__Exercise details__
Please output the section of the listing below that opens with the line containing "- TODO 739. 每日温度（单调栈）" and closes with the line containing "- TODO 198.", exactly and with nothing else.

_ _ _ _

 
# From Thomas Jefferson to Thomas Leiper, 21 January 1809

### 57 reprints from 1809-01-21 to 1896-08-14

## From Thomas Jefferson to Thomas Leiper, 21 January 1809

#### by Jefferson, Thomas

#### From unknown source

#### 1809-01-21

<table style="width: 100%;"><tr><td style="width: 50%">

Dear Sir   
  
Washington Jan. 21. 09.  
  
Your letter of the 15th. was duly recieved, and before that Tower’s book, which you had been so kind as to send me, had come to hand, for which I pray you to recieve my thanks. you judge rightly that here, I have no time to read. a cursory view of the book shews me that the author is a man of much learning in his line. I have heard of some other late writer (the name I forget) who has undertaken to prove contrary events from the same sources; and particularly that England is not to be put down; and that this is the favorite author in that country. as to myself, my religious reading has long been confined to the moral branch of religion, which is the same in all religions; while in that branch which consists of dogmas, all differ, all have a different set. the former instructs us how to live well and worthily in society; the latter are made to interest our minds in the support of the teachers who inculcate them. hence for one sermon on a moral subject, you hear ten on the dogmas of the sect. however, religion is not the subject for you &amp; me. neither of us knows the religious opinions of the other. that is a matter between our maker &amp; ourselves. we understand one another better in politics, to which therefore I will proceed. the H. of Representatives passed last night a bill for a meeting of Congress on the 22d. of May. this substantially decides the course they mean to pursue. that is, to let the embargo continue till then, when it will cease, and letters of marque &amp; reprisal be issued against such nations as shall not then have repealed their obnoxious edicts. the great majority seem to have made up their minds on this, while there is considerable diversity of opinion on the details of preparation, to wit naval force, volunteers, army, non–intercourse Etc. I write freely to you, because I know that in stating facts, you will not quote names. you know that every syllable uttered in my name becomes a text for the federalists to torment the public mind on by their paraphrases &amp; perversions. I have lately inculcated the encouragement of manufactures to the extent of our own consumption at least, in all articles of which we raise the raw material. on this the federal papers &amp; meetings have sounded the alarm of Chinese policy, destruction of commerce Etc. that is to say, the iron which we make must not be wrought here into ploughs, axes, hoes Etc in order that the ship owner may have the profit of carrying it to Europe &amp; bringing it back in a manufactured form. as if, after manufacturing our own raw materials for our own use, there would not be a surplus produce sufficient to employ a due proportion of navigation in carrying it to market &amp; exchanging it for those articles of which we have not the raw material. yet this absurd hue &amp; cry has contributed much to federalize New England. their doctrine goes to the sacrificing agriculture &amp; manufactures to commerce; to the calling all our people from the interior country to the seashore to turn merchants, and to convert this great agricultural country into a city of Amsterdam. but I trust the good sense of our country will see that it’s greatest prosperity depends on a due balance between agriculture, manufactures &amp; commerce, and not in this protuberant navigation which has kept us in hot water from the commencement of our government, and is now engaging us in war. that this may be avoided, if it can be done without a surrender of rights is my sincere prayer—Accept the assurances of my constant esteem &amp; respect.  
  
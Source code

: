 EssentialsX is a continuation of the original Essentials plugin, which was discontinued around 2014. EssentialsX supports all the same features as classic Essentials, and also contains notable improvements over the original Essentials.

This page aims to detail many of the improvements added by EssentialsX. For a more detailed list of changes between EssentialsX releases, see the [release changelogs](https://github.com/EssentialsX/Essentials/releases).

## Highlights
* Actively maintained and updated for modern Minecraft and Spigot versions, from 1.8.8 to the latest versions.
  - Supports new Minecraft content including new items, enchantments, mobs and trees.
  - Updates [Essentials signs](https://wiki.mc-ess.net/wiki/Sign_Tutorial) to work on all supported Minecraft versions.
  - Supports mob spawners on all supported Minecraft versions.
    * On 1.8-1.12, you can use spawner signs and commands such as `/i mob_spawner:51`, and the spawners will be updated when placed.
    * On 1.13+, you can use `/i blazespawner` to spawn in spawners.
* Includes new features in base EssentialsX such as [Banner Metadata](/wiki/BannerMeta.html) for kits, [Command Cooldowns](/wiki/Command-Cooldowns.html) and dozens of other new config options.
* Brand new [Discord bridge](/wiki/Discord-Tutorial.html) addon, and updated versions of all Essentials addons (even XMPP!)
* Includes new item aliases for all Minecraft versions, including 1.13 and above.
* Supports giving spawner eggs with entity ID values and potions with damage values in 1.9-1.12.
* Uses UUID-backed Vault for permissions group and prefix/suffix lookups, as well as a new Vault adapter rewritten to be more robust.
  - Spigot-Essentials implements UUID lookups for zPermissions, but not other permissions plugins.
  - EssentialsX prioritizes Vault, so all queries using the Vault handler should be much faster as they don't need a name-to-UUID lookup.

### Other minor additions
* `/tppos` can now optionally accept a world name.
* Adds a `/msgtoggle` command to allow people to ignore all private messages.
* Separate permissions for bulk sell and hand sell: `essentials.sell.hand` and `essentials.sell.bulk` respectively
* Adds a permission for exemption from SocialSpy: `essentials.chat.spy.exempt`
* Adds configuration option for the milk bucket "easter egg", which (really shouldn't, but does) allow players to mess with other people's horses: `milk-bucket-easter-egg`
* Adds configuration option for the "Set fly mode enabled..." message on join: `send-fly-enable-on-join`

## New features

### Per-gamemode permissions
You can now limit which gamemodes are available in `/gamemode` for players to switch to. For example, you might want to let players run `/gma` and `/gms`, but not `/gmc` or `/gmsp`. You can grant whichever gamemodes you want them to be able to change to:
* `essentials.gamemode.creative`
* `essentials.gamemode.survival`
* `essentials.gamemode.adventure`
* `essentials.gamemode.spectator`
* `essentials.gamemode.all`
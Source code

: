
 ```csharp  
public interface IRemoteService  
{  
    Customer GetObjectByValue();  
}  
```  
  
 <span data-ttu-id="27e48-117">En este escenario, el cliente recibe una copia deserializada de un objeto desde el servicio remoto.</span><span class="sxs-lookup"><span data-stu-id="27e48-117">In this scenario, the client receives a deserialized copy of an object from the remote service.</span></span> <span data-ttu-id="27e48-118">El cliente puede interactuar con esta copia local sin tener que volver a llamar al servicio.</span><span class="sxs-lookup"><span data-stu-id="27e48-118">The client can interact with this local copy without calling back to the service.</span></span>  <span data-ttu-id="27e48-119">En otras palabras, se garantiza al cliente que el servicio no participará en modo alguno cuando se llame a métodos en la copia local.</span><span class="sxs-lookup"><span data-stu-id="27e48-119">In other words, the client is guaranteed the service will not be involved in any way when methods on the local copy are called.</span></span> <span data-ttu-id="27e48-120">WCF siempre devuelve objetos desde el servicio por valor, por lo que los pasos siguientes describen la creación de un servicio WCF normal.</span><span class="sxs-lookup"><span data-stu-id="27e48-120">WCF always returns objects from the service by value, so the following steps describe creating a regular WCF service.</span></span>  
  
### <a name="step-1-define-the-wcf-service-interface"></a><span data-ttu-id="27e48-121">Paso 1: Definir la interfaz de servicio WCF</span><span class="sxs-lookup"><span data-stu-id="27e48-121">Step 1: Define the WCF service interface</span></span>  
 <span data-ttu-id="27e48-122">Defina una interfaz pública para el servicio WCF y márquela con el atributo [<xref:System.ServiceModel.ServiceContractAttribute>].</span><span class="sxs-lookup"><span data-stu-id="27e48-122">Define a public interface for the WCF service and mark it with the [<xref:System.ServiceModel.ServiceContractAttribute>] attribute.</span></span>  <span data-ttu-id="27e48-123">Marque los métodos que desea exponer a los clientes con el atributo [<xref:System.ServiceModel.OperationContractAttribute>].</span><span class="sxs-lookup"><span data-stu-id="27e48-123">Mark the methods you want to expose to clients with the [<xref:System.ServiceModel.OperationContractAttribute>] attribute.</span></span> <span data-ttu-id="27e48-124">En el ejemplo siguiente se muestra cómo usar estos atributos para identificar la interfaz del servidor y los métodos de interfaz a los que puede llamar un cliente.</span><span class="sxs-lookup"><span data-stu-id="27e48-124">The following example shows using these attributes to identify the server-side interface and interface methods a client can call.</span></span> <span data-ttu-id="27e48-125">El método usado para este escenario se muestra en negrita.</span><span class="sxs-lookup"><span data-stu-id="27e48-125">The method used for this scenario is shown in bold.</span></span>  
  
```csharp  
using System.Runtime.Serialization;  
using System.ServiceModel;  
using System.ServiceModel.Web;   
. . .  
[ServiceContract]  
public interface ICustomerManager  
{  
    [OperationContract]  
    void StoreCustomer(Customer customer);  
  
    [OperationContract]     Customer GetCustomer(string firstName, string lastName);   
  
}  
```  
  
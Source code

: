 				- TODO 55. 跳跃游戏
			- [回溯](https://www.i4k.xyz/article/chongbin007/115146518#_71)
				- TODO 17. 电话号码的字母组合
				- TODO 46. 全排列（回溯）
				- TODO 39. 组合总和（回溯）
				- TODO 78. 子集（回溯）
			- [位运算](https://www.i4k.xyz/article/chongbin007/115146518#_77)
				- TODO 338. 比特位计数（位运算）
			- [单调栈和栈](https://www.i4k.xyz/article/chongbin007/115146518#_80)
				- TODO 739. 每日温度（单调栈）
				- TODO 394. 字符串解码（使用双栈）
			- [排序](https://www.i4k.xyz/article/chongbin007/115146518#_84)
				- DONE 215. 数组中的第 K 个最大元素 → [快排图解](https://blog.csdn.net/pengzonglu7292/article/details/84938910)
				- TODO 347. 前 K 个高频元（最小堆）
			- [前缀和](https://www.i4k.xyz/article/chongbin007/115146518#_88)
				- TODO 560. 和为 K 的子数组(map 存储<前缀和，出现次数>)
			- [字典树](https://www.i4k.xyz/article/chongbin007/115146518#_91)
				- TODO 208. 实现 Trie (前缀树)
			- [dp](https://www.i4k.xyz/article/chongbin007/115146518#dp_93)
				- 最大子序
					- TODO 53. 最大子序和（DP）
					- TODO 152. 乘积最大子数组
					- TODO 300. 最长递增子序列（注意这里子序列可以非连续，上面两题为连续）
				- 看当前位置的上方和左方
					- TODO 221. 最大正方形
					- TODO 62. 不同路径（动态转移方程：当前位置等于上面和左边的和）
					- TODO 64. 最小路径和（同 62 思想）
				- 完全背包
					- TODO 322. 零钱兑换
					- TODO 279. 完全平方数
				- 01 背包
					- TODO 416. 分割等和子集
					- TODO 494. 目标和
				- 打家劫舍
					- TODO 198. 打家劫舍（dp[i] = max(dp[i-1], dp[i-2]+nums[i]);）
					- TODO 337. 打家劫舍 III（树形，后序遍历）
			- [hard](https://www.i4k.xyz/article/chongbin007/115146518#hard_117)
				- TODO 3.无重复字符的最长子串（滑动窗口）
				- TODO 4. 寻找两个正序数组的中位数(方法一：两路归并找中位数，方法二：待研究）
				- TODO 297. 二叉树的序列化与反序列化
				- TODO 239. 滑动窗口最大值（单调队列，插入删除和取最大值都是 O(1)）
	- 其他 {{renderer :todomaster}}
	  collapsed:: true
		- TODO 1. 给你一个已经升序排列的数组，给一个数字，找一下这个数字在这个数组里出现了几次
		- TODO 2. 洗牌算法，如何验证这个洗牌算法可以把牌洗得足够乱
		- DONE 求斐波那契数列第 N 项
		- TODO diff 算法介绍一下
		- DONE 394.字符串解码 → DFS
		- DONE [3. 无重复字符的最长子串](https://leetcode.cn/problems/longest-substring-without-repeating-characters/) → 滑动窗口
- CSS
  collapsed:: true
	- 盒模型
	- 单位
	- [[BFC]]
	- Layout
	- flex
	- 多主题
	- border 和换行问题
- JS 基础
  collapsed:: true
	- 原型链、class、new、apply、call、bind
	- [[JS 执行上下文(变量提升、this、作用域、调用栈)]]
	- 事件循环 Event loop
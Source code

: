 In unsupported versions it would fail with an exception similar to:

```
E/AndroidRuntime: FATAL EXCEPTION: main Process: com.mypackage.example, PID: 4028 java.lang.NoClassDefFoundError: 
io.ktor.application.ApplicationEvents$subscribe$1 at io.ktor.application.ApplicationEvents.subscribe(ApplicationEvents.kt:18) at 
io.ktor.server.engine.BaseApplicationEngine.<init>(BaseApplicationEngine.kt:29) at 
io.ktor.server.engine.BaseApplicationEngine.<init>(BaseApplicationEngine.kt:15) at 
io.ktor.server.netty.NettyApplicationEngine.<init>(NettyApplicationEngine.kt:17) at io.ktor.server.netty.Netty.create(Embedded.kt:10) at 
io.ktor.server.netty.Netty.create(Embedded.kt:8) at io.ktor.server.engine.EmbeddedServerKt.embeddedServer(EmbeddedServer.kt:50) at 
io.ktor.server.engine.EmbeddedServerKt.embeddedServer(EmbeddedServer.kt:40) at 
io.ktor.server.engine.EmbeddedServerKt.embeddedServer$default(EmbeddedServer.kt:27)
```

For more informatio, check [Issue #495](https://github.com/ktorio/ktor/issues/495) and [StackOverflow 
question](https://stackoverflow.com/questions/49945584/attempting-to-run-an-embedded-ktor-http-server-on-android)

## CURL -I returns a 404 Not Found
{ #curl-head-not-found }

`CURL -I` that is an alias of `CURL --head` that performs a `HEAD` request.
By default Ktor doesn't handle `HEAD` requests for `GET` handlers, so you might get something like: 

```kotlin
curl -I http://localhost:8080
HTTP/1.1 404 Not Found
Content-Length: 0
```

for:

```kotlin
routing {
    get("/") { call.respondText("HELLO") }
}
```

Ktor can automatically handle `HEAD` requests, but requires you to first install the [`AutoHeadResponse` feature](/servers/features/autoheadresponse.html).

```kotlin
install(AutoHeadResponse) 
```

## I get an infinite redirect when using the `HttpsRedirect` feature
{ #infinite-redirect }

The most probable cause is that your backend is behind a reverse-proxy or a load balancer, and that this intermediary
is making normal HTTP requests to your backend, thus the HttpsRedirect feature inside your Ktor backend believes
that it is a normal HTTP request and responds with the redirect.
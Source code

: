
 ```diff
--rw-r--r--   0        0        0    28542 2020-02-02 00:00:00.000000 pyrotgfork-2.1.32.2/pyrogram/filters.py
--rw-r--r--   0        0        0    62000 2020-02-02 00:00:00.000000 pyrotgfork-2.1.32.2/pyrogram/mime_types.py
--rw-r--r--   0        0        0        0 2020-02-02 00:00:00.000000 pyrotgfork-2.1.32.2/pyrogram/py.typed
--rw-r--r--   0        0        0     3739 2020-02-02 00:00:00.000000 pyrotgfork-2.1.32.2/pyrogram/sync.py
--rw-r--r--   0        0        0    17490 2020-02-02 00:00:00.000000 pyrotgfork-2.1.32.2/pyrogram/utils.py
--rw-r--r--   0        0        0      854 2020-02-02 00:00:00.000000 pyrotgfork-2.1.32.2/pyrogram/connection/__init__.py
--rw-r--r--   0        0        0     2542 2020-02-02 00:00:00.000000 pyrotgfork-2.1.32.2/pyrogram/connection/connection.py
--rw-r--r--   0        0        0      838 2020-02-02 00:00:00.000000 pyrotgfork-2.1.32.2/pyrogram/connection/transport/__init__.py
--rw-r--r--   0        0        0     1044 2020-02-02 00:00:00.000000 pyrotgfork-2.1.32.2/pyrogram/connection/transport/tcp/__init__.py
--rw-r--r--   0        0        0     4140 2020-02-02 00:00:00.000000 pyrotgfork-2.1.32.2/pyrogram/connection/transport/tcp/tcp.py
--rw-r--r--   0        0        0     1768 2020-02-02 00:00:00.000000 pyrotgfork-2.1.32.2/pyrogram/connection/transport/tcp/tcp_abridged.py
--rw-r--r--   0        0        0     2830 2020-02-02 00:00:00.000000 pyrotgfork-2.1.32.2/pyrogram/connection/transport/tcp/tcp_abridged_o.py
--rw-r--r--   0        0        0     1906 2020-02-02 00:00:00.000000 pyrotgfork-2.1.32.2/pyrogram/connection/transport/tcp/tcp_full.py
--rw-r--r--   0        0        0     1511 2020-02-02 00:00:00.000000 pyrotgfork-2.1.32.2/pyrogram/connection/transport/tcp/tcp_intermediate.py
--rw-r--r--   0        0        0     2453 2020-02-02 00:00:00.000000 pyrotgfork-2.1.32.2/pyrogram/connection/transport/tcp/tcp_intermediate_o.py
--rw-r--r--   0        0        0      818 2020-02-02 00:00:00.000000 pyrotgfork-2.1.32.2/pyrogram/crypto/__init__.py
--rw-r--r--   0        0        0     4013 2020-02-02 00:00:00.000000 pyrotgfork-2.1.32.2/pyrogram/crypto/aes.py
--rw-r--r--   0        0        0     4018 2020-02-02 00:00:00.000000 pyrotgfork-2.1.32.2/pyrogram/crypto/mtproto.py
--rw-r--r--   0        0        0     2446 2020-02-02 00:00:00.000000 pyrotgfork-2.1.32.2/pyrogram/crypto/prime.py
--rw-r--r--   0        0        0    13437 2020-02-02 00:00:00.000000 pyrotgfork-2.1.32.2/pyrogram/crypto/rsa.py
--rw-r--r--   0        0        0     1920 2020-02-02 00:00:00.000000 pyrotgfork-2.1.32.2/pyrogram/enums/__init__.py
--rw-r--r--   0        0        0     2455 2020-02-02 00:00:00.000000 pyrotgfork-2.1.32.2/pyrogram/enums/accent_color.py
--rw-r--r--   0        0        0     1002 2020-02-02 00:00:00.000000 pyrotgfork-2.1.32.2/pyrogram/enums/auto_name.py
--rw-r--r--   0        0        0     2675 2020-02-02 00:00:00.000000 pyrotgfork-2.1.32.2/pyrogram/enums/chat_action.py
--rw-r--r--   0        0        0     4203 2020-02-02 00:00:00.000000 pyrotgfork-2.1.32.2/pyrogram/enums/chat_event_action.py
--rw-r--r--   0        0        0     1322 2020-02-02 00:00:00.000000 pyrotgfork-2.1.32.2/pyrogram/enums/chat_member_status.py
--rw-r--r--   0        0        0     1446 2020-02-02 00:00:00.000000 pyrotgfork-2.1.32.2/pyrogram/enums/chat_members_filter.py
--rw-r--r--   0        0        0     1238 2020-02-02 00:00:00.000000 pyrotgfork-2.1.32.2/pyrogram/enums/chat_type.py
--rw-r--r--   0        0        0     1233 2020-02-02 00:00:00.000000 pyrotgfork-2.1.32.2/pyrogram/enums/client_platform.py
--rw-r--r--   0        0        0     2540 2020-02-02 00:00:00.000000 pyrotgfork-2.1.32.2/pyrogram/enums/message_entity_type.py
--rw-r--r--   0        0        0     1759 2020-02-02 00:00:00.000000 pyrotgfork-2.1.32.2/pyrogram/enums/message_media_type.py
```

_ _ _ _

__Answer box__
				- TODO 739. 每日温度（单调栈）
				- TODO 394. 字符串解码（使用双栈）
			- [排序](https://www.i4k.xyz/article/chongbin007/115146518#_84)
				- DONE 215. 数组中的第 K 个最大元素 → [快排图解](https://blog.csdn.net/pengzonglu7292/article/details/84938910)
				- TODO 347. 前 K 个高频元（最小堆）
			- [前缀和](https://www.i4k.xyz/article/chongbin007/115146518#_88)
				- TODO 560. 和为 K 的子数组(map 存储<前缀和，出现次数>)
			- [字典树](https://www.i4k.xyz/article/chongbin007/115146518#_91)
				- TODO 208. 实现 Trie (前缀树)
			- [dp](https://www.i4k.xyz/article/chongbin007/115146518#dp_93)
				- 最大子序
					- TODO 53. 最大子序和（DP）
					- TODO 152. 乘积最大子数组
					- TODO 300. 最长递增子序列（注意这里子序列可以非连续，上面两题为连续）
				- 看当前位置的上方和左方
					- TODO 221. 最大正方形
					- TODO 62. 不同路径（动态转移方程：当前位置等于上面和左边的和）
					- TODO 64. 最小路径和（同 62 思想）
				- 完全背包
					- TODO 322. 零钱兑换
					- TODO 279. 完全平方数
				- 01 背包
					- TODO 416. 分割等和子集
					- TODO 494. 目标和
				- 打家劫舍
					- TODO 198. 打家劫舍（dp[i] = max(dp[i-1], dp[i-2]+nums[i]);）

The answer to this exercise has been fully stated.